- [Required work]: Word for word, return each entry that follows, with every image removed.
===== Available data
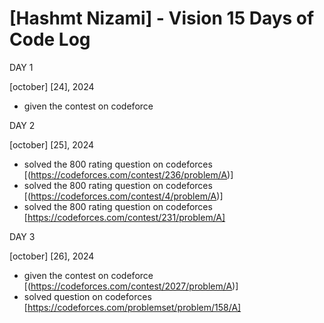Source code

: # [Hashmt Nizami] - Vision 15 Days of Code Log

DAY 1
 
[october] [24], 2024

- given the contest on codeforce

 DAY 2
  
[october] [25], 2024

- solved the 800 rating question on codeforces
  [(https://codeforces.com/contest/236/problem/A)]
- solved the 800 rating question on codeforces
  [(https://codeforces.com/contest/4/problem/A)]
- solved the 800 rating question on codeforces
  [https://codeforces.com/contest/231/problem/A]

 DAY 3
  
[october] [26], 2024

- given the contest on codeforce
  [(https://codeforces.com/contest/2027/problem/A)]
- solved question on codeforces
  [https://codeforces.com/problemset/problem/158/A]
==========
- [Exercise answer]:
Source code

: # [Hashmt Nizami] - Vision 15 Days of Code Log

DAY 1
 
[october] [24], 2024

- given the contest on codeforce

 DAY 2
  
[october] [25], 2024

- solved the 800 rating question on codeforces
  [(https://codeforces.com/contest/236/problem/A)]
- solved the 800 rating question on codeforces
  [(https://codeforces.com/contest/4/problem/A)]
- solved the 800 rating question on codeforces
  [https://codeforces.com/contest/231/problem/A]

 DAY 3
  
[october] [26], 2024

- given the contest on codeforce
  [(https://codeforces.com/contest/2027/problem/A)]
- solved question on codeforces
  [https://codeforces.com/problemset/problem/158/A]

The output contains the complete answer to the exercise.